A large number of people think that forex trading platforms are the best places where you can waste your money with no end. However, it is not the case. Instead, this statement is just the other name of ignorance or not having proper knowledge and comprehensive understanding of the philosophy on which the forex market works. In that way, you can also say that running a gas station indirectly means seeing it burning soon in its own flames.

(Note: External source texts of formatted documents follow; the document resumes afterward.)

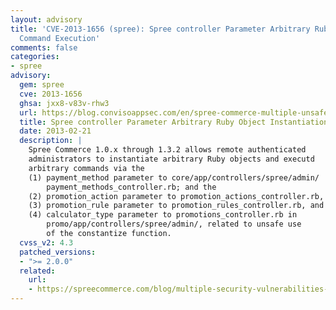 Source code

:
 ```yaml
---
layout: advisory
title: 'CVE-2013-1656 (spree): Spree controller Parameter Arbitrary Ruby Object Instantiation
  Command Execution'
comments: false
categories:
- spree
advisory:
  gem: spree
  cve: 2013-1656
  ghsa: jxx8-v83v-rhw3
  url: https://blog.convisoappsec.com/en/spree-commerce-multiple-unsafe-reflection-vulnerabilities-cve-2013-1656
  title: Spree controller Parameter Arbitrary Ruby Object Instantiation Command Execution
  date: 2013-02-21
  description: |
    Spree Commerce 1.0.x through 1.3.2 allows remote authenticated
    administrators to instantiate arbitrary Ruby objects and executd
    arbitrary commands via the
    (1) payment_method parameter to core/app/controllers/spree/admin/
        payment_methods_controller.rb; and the
    (2) promotion_action parameter to promotion_actions_controller.rb,
    (3) promotion_rule parameter to promotion_rules_controller.rb, and
    (4) calculator_type parameter to promotions_controller.rb in
        promo/app/controllers/spree/admin/, related to unsafe use
        of the constantize function.
  cvss_v2: 4.3
  patched_versions:
  - ">= 2.0.0"
  related:
    url:
    - https://spreecommerce.com/blog/multiple-security-vulnerabilities-fixed
---
```

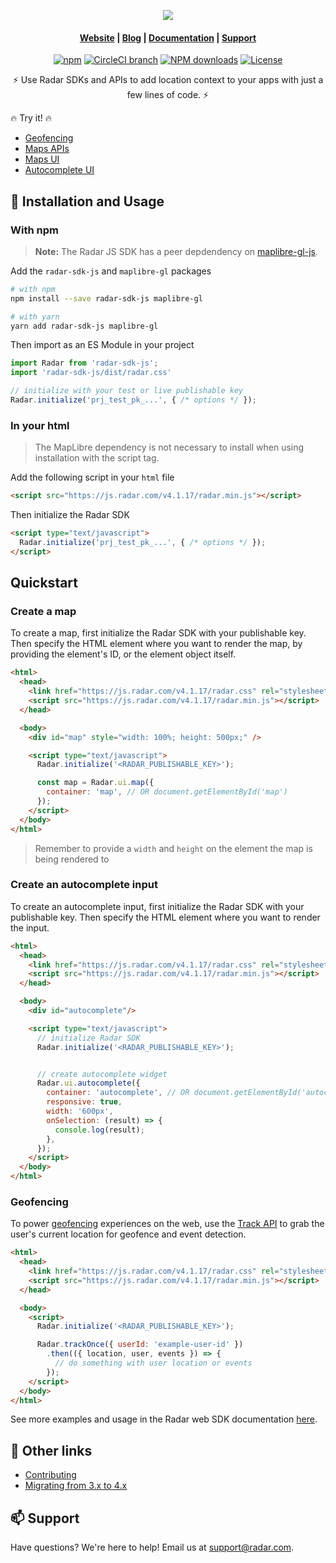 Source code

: <p align="center">
  <img src="assets/logo.svg">
</p>

<h4 align="center">
  <a href="https://radar.com">Website</a> |
  <a href="https://radar.com/blog">Blog</a> |
  <a href="https://radar.com/documentation">Documentation</a> |
  <a href="mailto:support@radar.com">Support</a>
</h4>

<p align="center">
  <a href="https://www.npmjs.com/package/radar-sdk-js"><img src="https://img.shields.io/npm/v/radar-sdk-js.svg" alt="npm"></a>
  <a href="https://app.circleci.com/pipelines/github/radarlabs/radar-sdk-js"><img src="https://img.shields.io/circleci/project/github/radarlabs/radar-sdk-js/master.svg" alt="CircleCI branch"></a>
  <a href="http://npm-stat.com/charts.html?package=radar-sdk-js"><img src="https://img.shields.io/npm/dm/radar-sdk-js.svg?style=flat-square" alt="NPM downloads"></a>
  <a href="LICENSE"><img src="https://img.shields.io/badge/license-Apache%202-blue" alt="License"></a>
</p>

<p align="center">
  ⚡ Use Radar SDKs and APIs to add location context to your apps with just a few lines of code. ⚡
</p>

🔥 Try it! 🔥
* <a href="https://radar.com/demo/js">Geofencing</a>
* <a href="https://radar.com/demo/api">Maps APIs</a>
* <a href="https://radar.com/documentation/maps/maps">Maps UI</a>
* <a href="https://radar.com/documentation/maps/autocomplete">Autocomplete UI</a>

## 🚀 Installation and Usage

### With npm

> **Note:** The Radar JS SDK has a peer depdendency on [maplibre-gl-js](https://github.com/maplibre/maplibre-gl-js).

Add the `radar-sdk-js` and `maplibre-gl` packages
```bash
# with npm
npm install --save radar-sdk-js maplibre-gl

# with yarn
yarn add radar-sdk-js maplibre-gl
```

Then import as an ES Module in your project
```js
import Radar from 'radar-sdk-js';
import 'radar-sdk-js/dist/radar.css'

// initialize with your test or live publishable key
Radar.initialize('prj_test_pk_...', { /* options */ });
```

### In your html

> The MapLibre dependency is not necessary to install when using installation with the script tag.

Add the following script in your `html` file
```html
<script src="https://js.radar.com/v4.1.17/radar.min.js"></script>
```

Then initialize the Radar SDK
```html
<script type="text/javascript">
  Radar.initialize('prj_test_pk_...', { /* options */ });
</script>
```

## Quickstart

### Create a map
To create a map, first initialize the Radar SDK with your publishable key. Then specify the HTML element where you want to render the map, by providing the element's ID, or the element object itself.
```html
<html>
  <head>
    <link href="https://js.radar.com/v4.1.17/radar.css" rel="stylesheet">
    <script src="https://js.radar.com/v4.1.17/radar.min.js"></script>
  </head>

  <body>
    <div id="map" style="width: 100%; height: 500px;" />

    <script type="text/javascript">
      Radar.initialize('<RADAR_PUBLISHABLE_KEY>');

      const map = Radar.ui.map({
        container: 'map', // OR document.getElementById('map')
      });
    </script>
  </body>
</html>
```
> Remember to provide a `width` and `height` on the element the map is being rendered to

### Create an autocomplete input
To create an autocomplete input, first initialize the Radar SDK with your publishable key. Then specify the HTML element where you want to render the input.

```html
<html>
  <head>
    <link href="https://js.radar.com/v4.1.17/radar.css" rel="stylesheet">
    <script src="https://js.radar.com/v4.1.17/radar.min.js"></script>
  </head>

  <body>
    <div id="autocomplete"/>

    <script type="text/javascript">
      // initialize Radar SDK
      Radar.initialize('<RADAR_PUBLISHABLE_KEY>');


      // create autocomplete widget
      Radar.ui.autocomplete({
        container: 'autocomplete', // OR document.getElementById('autocomplete')
        responsive: true,
        width: '600px',
        onSelection: (result) => {
          console.log(result);
        },
      });
    </script>
  </body>
</html>
```

### Geofencing
To power [geofencing](https://radar.com/documentation/geofencing/overview) experiences on the web, use the [Track API](https://radar.com/documentation/api#track) to grab the user's current location for geofence and event detection.

```html
<html>
  <head>
    <link href="https://js.radar.com/v4.1.17/radar.css" rel="stylesheet">
    <script src="https://js.radar.com/v4.1.17/radar.min.js"></script>
  </head>

  <body>
    <script>
      Radar.initialize('<RADAR_PUBLISHABLE_KEY>');

      Radar.trackOnce({ userId: 'example-user-id' })
        .then(({ location, user, events }) => {
          // do something with user location or events
        });
    </script>
  </body>
</html>
```

See more examples and usage in the Radar web SDK documentation [here](https://radar.com/documentation/sdk/web).


## 🔗 Other links
* [Contributing](https://github.com/radarlabs/radar-sdk-js/blob/v4-beta/CONTRIBUTING.md)
* [Migrating from 3.x to 4.x](https://github.com/radarlabs/radar-sdk-js/blob/v4-beta/MIGRATION.md)

## 📫 Support

Have questions? We're here to help! Email us at [support@radar.com](mailto:support@radar.com).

In fact, all you need is the confidence and patience to analyse the market well and throw your money on the currency pair which perfectly appeals to your reasoning faculty of the mind. Instead of lamenting your failures and blaming this business idea, you need to fix the issues in your behavior and mindset towards the forex trading market.
Guidelines for Beginner
Before concluding the post, it is wise to discuss some of the key guidelines that can assist the new forex traders to secure their positions as successful traders in this industry. Therefore, you need to go through these guidelines before entering the market or at least before hitting the “buy” or Sell” buttons.
Carve out a Logical Game-Plan
You can imagine how aggressive can be the forex market when you enter it without a solid strategy. So you need to be quite clear about your trading approach and positions, whether you are going with a long-term approach or a short-term approach. You need to confirm how much dip is bearable for you and how much profit is enough for you. Besides, never forget to set your goals as they are the prime source of your motivation.
Make an Extensive Research
Before spending your hard-earned money on any currency pair, do extensive research on that specific pair in relation to the rest of the market, past record, present circumstances and future trends. Before investing in the forex market, you need to clearly differentiate between whether you are trading or just gambling.
Stay Patient & Confident
Mentioning it at the third position is totally dishonest by the way, as it must be the top priority of every trader not to leave both these values at any point in his forex trading journey. There is no exaggeration in saying that patience and confidence are the chief ingredients of your success recipe in the forex market.
What to avoid:
- Don’t make your strategy a hotchpotch of various conflicting action plans.
- Don’t put all of your eggs in one basket.
- Don’t let your fear overwhelm you.
- Don’t be too greedy because 'A Bird in the Hand is Worth Two in the Bush'.
The final answer to the question that whether forex trading is worth investing your money or a total waste of your time is that it is worth investing money. However, you need to analyse the market well before becoming a part of that market. Moreover, take baby steps in the beginning while climbing the ladder of success and never leave patience and confidence at any step of this success ladder. Hope you’ll not take it for snake and ladder play, but you need to be aware of the snakes on your way. It is because forex is all about knowing the game and the players too. So keep a sharp eye on everything if you really need to dominate the market.